# TASK ITEM:
If a line in the entries contains the string "this", include that line in your answer.

# DATA RECORDS:
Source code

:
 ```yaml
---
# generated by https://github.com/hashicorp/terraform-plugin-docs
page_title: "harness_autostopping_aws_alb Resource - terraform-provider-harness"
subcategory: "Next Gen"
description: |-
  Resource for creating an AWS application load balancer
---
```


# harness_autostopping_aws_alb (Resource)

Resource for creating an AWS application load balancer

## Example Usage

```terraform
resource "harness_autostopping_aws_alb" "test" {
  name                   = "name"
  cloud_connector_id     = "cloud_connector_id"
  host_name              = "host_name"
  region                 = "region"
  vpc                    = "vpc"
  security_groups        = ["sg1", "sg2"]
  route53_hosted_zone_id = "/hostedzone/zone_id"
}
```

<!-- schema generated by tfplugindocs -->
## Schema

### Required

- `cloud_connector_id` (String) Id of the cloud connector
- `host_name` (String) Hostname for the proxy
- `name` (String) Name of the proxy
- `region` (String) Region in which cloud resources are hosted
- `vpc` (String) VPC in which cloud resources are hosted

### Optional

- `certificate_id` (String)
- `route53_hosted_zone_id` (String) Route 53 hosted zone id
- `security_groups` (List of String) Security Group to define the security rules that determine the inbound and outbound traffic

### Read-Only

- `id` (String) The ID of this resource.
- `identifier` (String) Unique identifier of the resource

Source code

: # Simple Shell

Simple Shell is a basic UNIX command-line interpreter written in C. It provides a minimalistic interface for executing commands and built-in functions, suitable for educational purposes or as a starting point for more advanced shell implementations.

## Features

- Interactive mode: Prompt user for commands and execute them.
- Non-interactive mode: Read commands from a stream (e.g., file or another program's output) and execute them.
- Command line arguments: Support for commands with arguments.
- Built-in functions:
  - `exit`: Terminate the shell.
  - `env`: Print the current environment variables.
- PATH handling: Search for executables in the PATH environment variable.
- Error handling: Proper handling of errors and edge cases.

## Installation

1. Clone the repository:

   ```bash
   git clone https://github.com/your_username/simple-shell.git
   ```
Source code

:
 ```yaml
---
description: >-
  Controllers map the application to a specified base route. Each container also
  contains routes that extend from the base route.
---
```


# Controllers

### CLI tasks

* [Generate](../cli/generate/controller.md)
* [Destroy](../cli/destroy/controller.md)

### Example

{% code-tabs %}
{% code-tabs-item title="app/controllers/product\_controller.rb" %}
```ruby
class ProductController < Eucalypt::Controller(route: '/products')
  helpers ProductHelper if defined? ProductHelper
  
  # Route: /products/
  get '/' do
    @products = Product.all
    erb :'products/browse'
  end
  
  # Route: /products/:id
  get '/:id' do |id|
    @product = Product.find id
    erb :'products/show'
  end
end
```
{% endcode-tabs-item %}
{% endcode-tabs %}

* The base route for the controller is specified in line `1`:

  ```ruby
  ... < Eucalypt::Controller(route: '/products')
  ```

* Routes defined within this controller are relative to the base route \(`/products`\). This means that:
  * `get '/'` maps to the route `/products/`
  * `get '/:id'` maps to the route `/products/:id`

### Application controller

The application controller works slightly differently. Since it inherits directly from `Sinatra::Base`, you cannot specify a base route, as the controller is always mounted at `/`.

# WRITTEN REPLY:
- `id` (String) The ID of this resource.
* Routes defined within this controller are relative to the base route \(`/products`\). This means that:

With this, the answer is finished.